== Dataset records ==
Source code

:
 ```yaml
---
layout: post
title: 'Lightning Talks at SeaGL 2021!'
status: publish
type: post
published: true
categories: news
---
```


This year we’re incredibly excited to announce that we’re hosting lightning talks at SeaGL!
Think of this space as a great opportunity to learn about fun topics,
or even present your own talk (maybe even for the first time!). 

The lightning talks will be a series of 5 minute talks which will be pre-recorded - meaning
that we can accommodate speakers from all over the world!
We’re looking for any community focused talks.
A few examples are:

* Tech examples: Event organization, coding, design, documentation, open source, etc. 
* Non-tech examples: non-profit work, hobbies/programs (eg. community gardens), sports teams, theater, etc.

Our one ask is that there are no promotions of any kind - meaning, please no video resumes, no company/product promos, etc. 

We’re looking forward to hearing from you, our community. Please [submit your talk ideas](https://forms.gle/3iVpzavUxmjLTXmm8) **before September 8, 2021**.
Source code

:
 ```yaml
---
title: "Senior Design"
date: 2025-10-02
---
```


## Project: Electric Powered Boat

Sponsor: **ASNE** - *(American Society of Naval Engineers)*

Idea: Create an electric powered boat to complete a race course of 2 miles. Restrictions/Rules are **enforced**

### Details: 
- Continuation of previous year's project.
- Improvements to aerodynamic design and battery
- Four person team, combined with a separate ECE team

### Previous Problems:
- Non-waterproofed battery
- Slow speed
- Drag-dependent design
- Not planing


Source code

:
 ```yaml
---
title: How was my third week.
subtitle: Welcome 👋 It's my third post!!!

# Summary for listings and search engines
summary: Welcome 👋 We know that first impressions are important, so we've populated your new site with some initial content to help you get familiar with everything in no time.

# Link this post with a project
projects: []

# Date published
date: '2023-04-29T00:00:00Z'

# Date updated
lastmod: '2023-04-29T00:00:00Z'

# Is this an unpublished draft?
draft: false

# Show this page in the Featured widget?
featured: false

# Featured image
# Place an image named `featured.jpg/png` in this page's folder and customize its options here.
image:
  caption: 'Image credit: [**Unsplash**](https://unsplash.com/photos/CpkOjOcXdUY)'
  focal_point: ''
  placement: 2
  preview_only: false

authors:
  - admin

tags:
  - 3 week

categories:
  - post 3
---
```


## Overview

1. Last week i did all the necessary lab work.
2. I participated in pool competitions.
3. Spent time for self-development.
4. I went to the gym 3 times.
--
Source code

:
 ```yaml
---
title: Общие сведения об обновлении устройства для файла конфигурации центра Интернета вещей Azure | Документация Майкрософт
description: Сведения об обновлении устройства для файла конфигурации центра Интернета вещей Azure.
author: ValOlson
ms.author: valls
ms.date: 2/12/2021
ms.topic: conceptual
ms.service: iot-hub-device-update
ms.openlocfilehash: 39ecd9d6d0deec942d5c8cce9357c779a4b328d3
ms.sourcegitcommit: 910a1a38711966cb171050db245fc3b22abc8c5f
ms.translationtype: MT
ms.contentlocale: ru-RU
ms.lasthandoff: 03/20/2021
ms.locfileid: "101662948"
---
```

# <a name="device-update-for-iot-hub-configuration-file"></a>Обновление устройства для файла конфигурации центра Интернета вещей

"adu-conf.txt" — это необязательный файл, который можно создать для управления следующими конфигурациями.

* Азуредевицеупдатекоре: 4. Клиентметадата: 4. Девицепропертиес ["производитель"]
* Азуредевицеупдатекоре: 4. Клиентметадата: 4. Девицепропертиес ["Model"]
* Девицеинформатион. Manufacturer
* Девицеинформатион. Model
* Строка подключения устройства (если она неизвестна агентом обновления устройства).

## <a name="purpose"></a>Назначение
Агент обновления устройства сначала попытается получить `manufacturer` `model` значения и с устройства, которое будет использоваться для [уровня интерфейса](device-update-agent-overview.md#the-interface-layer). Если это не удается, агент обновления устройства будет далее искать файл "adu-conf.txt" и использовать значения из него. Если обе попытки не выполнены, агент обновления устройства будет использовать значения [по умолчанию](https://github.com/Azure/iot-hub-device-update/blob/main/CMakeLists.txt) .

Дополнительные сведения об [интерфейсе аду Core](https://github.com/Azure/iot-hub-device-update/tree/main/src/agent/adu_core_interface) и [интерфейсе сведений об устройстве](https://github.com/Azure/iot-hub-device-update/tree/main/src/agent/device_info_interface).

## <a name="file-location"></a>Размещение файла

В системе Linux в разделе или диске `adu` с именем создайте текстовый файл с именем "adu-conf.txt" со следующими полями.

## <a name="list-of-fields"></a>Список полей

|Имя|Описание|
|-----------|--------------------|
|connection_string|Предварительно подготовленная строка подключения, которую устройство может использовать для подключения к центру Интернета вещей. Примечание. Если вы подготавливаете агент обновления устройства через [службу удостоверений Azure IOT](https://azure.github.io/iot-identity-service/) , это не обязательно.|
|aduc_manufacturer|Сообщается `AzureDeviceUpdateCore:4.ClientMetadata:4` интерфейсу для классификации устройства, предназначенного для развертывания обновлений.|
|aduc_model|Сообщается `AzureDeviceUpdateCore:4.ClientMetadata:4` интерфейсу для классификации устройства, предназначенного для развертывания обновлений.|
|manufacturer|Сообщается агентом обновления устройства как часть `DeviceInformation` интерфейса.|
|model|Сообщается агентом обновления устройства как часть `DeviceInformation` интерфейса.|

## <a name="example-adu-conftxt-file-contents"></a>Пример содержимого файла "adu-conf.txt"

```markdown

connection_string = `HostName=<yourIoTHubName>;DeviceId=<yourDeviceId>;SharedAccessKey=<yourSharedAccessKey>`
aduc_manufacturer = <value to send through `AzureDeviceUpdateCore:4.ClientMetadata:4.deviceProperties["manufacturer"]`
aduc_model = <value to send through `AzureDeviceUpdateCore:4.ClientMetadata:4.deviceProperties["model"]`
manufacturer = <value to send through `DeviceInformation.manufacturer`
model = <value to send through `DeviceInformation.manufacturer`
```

== What you will do ==
Return all lines above that mention the word "DeviceInformation".

== Answer to the problem ==
|manufacturer|Сообщается агентом обновления устройства как часть `DeviceInformation` интерфейса.|
|model|Сообщается агентом обновления устройства как часть `DeviceInformation` интерфейса.|
manufacturer = <value to send through `DeviceInformation.manufacturer`
model = <value to send through `DeviceInformation.manufacturer`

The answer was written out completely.